Su nombre proviene de la expresión “duen de casa” o “dueño de casa”, porque los duendes tienden a “apoderarse” de los hogares y encantarles, o bien del árabe “duar de la casa” (“que habita, habitante”). En Europa se relacionaba a los duendes con las hadas, equivalentes al goblin, un fantasma de ese talante que, maliciosamente, merodeaba por esos lares. Se dice que aparecía en las noches y lanzaba piedritas a las chicas para llamar su atención y enamorarlas.

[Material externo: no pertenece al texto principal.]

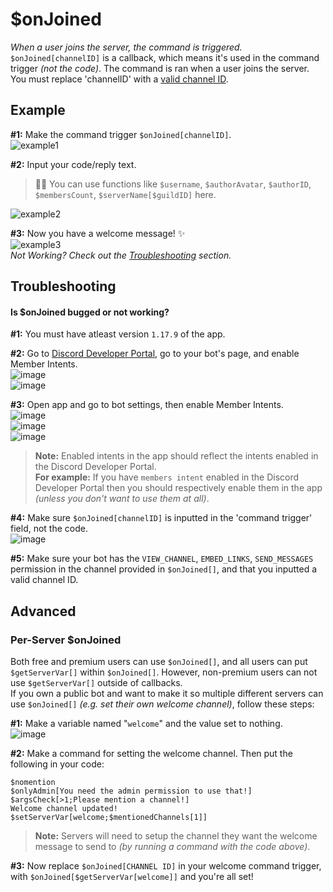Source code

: # $onJoined
*When a user joins the server, the command is triggered.*\
`$onJoined[channelID]` is a callback, which means it's used in the command trigger *(not the code)*. The command is ran when a user joins the server. You must replace 'channelID' with a [valid channel ID](https://support.discord.com/hc/en-us/articles/206346498-Where-can-I-find-my-User-Server-Message-ID-).

## Example
**#1:** Make the command trigger `$onJoined[channelID]`.\
![example1](https://user-images.githubusercontent.com/69215413/129490506-c91a77b7-ed71-4dc5-9460-d4ec409b36d4.png)

**#2:** Input your code/reply text.
> 🧙‍♂️ You can use functions like `$username`, `$authorAvatar`, `$authorID`, `$membersCount`, `$serverName[$guildID]` here.

![example2](https://user-images.githubusercontent.com/69215413/129490390-98471c1a-6d76-4543-96d1-1f428bfdd8bc.png)

**#3:** Now you have a welcome message! ✨\
![example3](https://user-images.githubusercontent.com/69215413/129490365-d995c6d6-bbfc-4e37-a726-31f505023988.png)\
*Not Working? Check out the [Troubleshooting](#troubleshooting) section.*

## Troubleshooting
#### Is $onJoined bugged or not working? 

**#1:** You must have atleast version `1.17.9` of the app.

**#2:** Go to [Discord Developer Portal](https://discord.com/developers/applications), go to your bot's page, and enable Member Intents.\
![image](https://user-images.githubusercontent.com/69215413/113423563-b83b3000-939c-11eb-8a71-8eaa53d20f2d.png)\
![image](https://user-images.githubusercontent.com/69215413/113423634-d6089500-939c-11eb-8d2c-083ac87ff66b.png)

**#3:** Open app and go to bot settings, then enable Member Intents.\
![image](https://user-images.githubusercontent.com/69215413/129490310-1653423f-455a-462e-82cb-43a13fa5d899.png)\
![image](https://user-images.githubusercontent.com/69215413/129490262-01fbcaac-aa28-4d8a-9ff1-3391d8b78f29.png)\
![image](https://user-images.githubusercontent.com/69215413/129490261-bdaf1dab-f3d0-4635-92cc-2aa4af02df59.png)

> **Note:** Enabled intents in the app should reflect the intents enabled in the Discord Developer Portal.\
**For example:** If you have `members intent` enabled in the Discord Developer Portal then you should respectively
enable them in the app *(unless you don't want to use them at all)*.

**#4:** Make sure `$onJoined[channelID]` is inputted in the 'command trigger' field, not the code.\
![image](https://user-images.githubusercontent.com/69215413/113423759-09e3ba80-939d-11eb-95c2-1fe7860f3887.png)

**#5:** Make sure your bot has the `VIEW_CHANNEL`, `EMBED_LINKS`, `SEND_MESSAGES` permission in the channel provided in `$onJoined[]`, and that you inputted a valid channel ID.

## Advanced
### Per-Server $onJoined
Both free and premium users can use `$onJoined[]`, and all users can put `$getServerVar[]` within `$onJoined[]`. However, non-premium users can not use `$getServerVar[]` outside of callbacks.\
If you own a public bot and want to make it so multiple different servers can use `$onJoined[]` *(e.g. set their own welcome channel)*, follow these steps:

**#1:** Make a variable named "`welcome`" and the value set to nothing.\
![image](https://user-images.githubusercontent.com/69215413/129489884-9338482c-ab9f-4847-ba01-c618ab746091.png)

**#2:** Make a command for setting the welcome channel. Then put the following in your code:
```
$nomention
$onlyAdmin[You need the admin permission to use that!]
$argsCheck[>1;Please mention a channel!]
Welcome channel updated!
$setServerVar[welcome;$mentionedChannels[1]]
```
> **Note:** Servers will need to setup the channel they want the welcome message to send to *(by running a command with the code above)*.

**#3:** Now replace `$onJoined[CHANNEL ID]` in your welcome command trigger, with `$onJoined[$getServerVar[welcome]]` and you're all set!
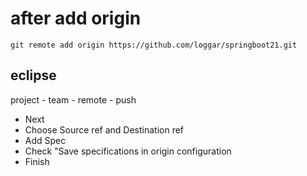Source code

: # after add origin

```
git remote add origin https://github.com/loggar/springboot21.git
```

## eclipse

project - team - remote - push

- Next
- Choose Source ref and Destination ref
- Add Spec
- Check "Save specifications in origin configuration
- Finish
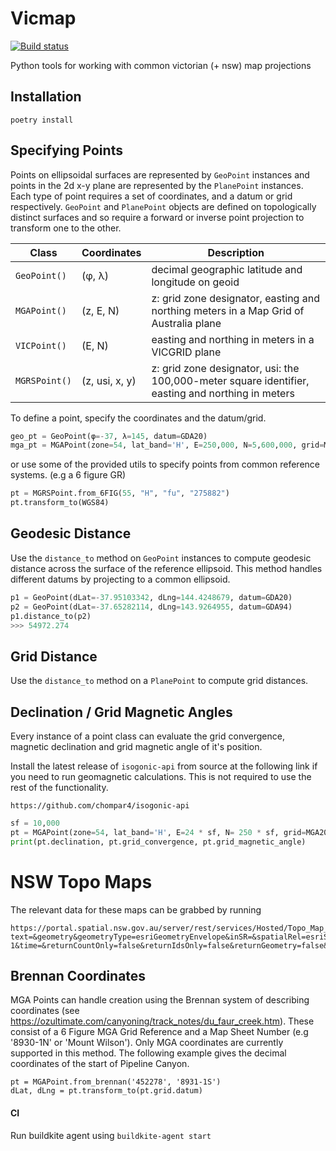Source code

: # Vicmap
[![Build status](https://badge.buildkite.com/82cfc45a6dfec63cdf429b9e2b2037fe2416b3729d1db9aa94.svg)](https://buildkite.com/thompsonfilm/vicmap)

Python tools for working with common victorian (+ nsw) map projections

## Installation

```
poetry install
```

## Specifying Points

Points on ellipsoidal surfaces are represented by `GeoPoint` instances and points in the 2d x-y plane are represented by the `PlanePoint` instances. Each type of point requires a set of coordinates, and a datum or grid respectively. `GeoPoint` and `PlanePoint` objects are defined on topologically distinct surfaces and so require a forward or inverse point projection to transform one to the other.

| Class         | Coordinates    | Description                                                                                       |
| ------------- | -------------- | ------------------------------------------------------------------------------------------------- |
| `GeoPoint()`  | (φ, λ)         | decimal geographic latitude and longitude on geoid                                                |
| `MGAPoint()`  | (z, E, N)      | z: grid zone designator, easting and northing meters in a Map Grid of Australia plane             |
| `VICPoint()`  | (E, N)         | easting and northing in meters in a VICGRID plane                                                 |
| `MGRSPoint()` | (z, usi, x, y) | z: grid zone designator, usi: the 100,000-meter square identifier, easting and northing in meters |

To define a point, specify the coordinates and the datum/grid.

```python
geo_pt = GeoPoint(φ=-37, λ=145, datum=GDA20)
mga_pt = MGAPoint(zone=54, lat_band='H', E=250,000, N=5,600,000, grid=MGA94)
```

or use some of the provided utils to specify points from common reference systems. 
(e.g a 6 figure GR)

```python
pt = MGRSPoint.from_6FIG(55, "H", "fu", "275882")
pt.transform_to(WGS84)
```

## Geodesic Distance
Use the ```distance_to``` method on ```GeoPoint``` instances to compute geodesic distance across the surface of the reference ellipsoid. This method handles different datums by projecting to a common ellipsoid.
```python
p1 = GeoPoint(dLat=-37.95103342, dLng=144.4248679, datum=GDA20)
p2 = GeoPoint(dLat=-37.65282114, dLng=143.9264955, datum=GDA94)
p1.distance_to(p2) 
>>> 54972.274
```

## Grid Distance
Use the ```distance_to``` method on a ```PlanePoint``` to compute grid distances.

## Declination / Grid Magnetic Angles

Every instance of a point class can evaluate the grid convergence, magnetic declination and grid magnetic angle of it's position.

Install the latest release of `isogonic-api` from source at the following link if you need to run geomagnetic calculations. This is not required to use the rest of the functionality.

```
https://github.com/chompar4/isogonic-api
```

```python
sf = 10,000
pt = MGAPoint(zone=54, lat_band='H', E=24 * sf, N= 250 * sf, grid=MGA20)
print(pt.declination, pt.grid_convergence, pt.grid_magnetic_angle)
```

# NSW Topo Maps
The relevant data for these maps can be grabbed by running
```
https://portal.spatial.nsw.gov.au/server/rest/services/Hosted/Topo_Map_Index/FeatureServer/0/query?text=&geometry&geometryType=esriGeometryEnvelope&inSR=&spatialRel=esriSpatialRelIntersects&relationParam=&objectIds=&where=objectid%3E-1&time=&returnCountOnly=false&returnIdsOnly=false&returnGeometry=false&maxAllowableOffset=&outSR=&outFields=mapnumber%2Cmapname%2Cmapseries%2Cadjmapindexx%2Clabel%2Cadjmapindexy&f=pjson
```

## Brennan Coordinates
MGA Points can handle creation using the Brennan system of describing coordinates (see https://ozultimate.com/canyoning/track_notes/du_faur_creek.htm). These consist of a 6 Figure MGA Grid Reference and a Map Sheet Number (e.g '8930-1N' or 'Mount Wilson').
Only MGA coordinates are currently supported in this method. The following example gives the decimal coordinates of the start of Pipeline Canyon.

```
pt = MGAPoint.from_brennan('452278', '8931-1S')
dLat, dLng = pt.transform_to(pt.grid.datum)
```

#### CI 
Run buildkite agent using ```buildkite-agent start```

Se describen a los duendes como seres sobrenaturales, escurridizos, de un metro de altura, aproximadamente, con orejas puntiagudas y piel verdosa, dedicados a cuidar la naturaleza. Los cuentos los describen como maliciosos y bromistas, considerados como tipos de gnomos, trasgos o pomberos sudamericanos.
La Real Academia de la Lengua Española define al duende -conocido en los Andes como Chuzalongo-, un “enano de pene morrocotudo que ataca en el campo a las mujeres”, y pertenece a la tradición mítica popular ecuatoriana.
El Chuzalongo procede de dos vocablos kichwas: Chuza que significa “pequeño” y longo que se traduce como “niño”: el duende mítico ecuatoriano que atormenta a doncellas y agricultores.
La literatura oral del Ecuador es pródiga en relatos fantásticos sobre este célebre personaje. Laura Hidalgo, escritora ecuatoriana, recogió en un libro sus historias llenas de humor y ocurrencias. Se trata de “Duendes y duendas más otros aparecidos de aquicito nomás”. Estos relatos mágicos perduran hasta nuestros días.
Les pregunto, amigos lectores: ¿cuántos duendes y duendas andan sueltos todavía en Quito y otras ciudades, en esta época oscura por obra y (des)gracia de los apagones?